Data for this task:
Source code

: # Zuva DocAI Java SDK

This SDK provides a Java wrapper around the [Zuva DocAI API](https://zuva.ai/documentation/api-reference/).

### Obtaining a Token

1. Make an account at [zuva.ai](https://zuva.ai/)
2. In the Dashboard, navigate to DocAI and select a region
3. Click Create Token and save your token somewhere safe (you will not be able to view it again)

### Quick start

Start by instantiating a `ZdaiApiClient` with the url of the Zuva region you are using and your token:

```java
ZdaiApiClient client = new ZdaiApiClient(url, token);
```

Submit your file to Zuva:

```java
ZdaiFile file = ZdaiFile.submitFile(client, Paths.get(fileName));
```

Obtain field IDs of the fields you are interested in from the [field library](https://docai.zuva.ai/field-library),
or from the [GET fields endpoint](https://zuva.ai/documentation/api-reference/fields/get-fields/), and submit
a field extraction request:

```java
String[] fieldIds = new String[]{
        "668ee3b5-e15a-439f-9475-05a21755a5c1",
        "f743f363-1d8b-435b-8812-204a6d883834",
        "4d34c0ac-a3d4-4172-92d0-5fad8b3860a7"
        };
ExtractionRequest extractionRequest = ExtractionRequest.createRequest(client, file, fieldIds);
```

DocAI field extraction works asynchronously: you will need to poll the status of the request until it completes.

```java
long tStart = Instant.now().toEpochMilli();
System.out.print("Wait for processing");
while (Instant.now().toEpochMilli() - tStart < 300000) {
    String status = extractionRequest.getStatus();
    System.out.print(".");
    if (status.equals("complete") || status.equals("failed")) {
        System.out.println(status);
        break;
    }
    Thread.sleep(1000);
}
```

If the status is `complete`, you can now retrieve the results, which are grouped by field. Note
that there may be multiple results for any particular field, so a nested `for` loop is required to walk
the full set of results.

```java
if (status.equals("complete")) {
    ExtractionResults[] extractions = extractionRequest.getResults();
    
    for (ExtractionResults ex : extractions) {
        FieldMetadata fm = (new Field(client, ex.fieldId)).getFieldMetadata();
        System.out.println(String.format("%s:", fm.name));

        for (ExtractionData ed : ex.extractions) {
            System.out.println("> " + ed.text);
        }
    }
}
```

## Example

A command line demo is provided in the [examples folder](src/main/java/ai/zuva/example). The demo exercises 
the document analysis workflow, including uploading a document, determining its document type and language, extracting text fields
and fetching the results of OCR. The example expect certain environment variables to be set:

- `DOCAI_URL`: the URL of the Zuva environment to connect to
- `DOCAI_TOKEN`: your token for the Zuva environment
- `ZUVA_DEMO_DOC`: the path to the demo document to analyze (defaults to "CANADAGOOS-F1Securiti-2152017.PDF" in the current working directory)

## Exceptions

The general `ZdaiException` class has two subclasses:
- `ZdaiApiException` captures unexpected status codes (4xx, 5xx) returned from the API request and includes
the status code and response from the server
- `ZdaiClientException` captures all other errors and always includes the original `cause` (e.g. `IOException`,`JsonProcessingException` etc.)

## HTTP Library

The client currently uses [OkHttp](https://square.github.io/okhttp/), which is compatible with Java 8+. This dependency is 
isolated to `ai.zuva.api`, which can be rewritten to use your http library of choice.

About this exercise:
Scan the listing above and copy all lines containing the word "ExtractionResults".

Result of this exercise:
    ExtractionResults[] extractions = extractionRequest.getResults();
    for (ExtractionResults ex : extractions) {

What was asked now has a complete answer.